* _Assignment_: Copy nothing from the entries below except the lines from the one containing "with the framework prediction" through the one containing "kills $3/5 = 0.600$", and copy those exactly.

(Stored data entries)
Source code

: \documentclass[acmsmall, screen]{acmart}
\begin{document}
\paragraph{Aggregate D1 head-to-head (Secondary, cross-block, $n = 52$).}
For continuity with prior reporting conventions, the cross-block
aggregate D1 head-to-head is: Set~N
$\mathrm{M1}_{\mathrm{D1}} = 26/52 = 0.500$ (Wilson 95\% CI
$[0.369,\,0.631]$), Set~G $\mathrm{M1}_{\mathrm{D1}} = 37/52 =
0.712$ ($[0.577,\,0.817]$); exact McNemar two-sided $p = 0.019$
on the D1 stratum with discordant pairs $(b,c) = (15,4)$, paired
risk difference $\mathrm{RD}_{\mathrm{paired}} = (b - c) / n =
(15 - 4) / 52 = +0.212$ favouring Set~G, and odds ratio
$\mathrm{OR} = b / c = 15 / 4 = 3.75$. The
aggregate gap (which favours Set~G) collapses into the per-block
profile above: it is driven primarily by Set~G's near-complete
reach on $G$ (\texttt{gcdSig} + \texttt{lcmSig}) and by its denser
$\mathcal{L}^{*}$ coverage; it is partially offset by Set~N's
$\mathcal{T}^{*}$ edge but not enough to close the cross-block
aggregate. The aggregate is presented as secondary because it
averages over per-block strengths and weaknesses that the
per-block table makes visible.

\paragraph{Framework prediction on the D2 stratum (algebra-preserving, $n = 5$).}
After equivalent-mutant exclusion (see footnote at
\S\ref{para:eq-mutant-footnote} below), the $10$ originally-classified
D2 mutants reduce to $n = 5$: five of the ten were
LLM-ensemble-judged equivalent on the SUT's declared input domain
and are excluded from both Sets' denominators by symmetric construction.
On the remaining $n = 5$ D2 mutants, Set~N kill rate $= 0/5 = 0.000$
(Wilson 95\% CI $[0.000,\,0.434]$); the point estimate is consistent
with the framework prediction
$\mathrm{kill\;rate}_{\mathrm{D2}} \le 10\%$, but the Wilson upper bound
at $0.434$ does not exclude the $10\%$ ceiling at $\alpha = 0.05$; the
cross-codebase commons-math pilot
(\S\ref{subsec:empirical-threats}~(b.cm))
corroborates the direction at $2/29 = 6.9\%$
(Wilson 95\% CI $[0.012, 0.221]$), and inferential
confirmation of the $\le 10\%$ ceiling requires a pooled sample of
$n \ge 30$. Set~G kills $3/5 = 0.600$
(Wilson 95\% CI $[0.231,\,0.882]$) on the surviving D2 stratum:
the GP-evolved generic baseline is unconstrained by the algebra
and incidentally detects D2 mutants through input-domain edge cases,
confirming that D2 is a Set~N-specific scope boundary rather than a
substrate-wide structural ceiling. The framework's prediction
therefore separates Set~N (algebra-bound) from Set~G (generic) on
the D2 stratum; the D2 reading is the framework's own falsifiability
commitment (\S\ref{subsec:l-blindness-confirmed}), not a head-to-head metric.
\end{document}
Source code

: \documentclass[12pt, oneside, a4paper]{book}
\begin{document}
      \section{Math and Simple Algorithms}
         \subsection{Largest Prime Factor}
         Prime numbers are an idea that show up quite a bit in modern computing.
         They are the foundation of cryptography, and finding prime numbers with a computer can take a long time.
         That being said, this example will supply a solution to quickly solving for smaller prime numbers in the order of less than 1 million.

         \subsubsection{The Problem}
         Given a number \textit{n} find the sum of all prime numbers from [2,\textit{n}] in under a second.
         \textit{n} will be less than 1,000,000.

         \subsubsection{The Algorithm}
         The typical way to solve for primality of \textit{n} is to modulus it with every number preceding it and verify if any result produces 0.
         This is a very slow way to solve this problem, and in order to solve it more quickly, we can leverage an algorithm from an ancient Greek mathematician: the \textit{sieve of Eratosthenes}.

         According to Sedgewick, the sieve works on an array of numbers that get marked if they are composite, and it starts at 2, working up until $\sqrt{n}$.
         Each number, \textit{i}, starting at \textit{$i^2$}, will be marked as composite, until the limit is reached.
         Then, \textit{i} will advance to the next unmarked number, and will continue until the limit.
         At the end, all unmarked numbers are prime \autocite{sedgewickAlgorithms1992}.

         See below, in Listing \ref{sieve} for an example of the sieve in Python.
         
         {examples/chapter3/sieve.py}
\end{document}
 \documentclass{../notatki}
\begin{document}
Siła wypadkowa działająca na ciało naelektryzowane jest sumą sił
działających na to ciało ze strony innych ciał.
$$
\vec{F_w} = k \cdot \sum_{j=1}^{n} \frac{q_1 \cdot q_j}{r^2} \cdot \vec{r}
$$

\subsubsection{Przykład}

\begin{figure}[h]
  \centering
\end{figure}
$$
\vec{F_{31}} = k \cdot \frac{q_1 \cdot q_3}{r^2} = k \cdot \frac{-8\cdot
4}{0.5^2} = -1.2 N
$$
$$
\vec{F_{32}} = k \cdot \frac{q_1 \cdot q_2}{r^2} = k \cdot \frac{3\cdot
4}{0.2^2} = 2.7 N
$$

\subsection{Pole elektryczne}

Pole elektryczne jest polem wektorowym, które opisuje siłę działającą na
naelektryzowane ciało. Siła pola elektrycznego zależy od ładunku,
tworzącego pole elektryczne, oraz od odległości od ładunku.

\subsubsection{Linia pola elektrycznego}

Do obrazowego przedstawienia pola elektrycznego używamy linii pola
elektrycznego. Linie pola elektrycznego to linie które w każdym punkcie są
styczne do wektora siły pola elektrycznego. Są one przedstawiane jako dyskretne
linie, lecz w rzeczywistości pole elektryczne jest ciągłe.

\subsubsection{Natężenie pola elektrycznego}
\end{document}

* _Solution to this problem_:
with the framework prediction
$\mathrm{kill\;rate}_{\mathrm{D2}} \le 10\%$, but the Wilson upper bound
at $0.434$ does not exclude the $10\%$ ceiling at $\alpha = 0.05$; the
cross-codebase commons-math pilot
(\S\ref{subsec:empirical-threats}~(b.cm))
corroborates the direction at $2/29 = 6.9\%$
(Wilson 95\% CI $[0.012, 0.221]$), and inferential
confirmation of the $\le 10\%$ ceiling requires a pooled sample of
$n \ge 30$. Set~G kills $3/5 = 0.600$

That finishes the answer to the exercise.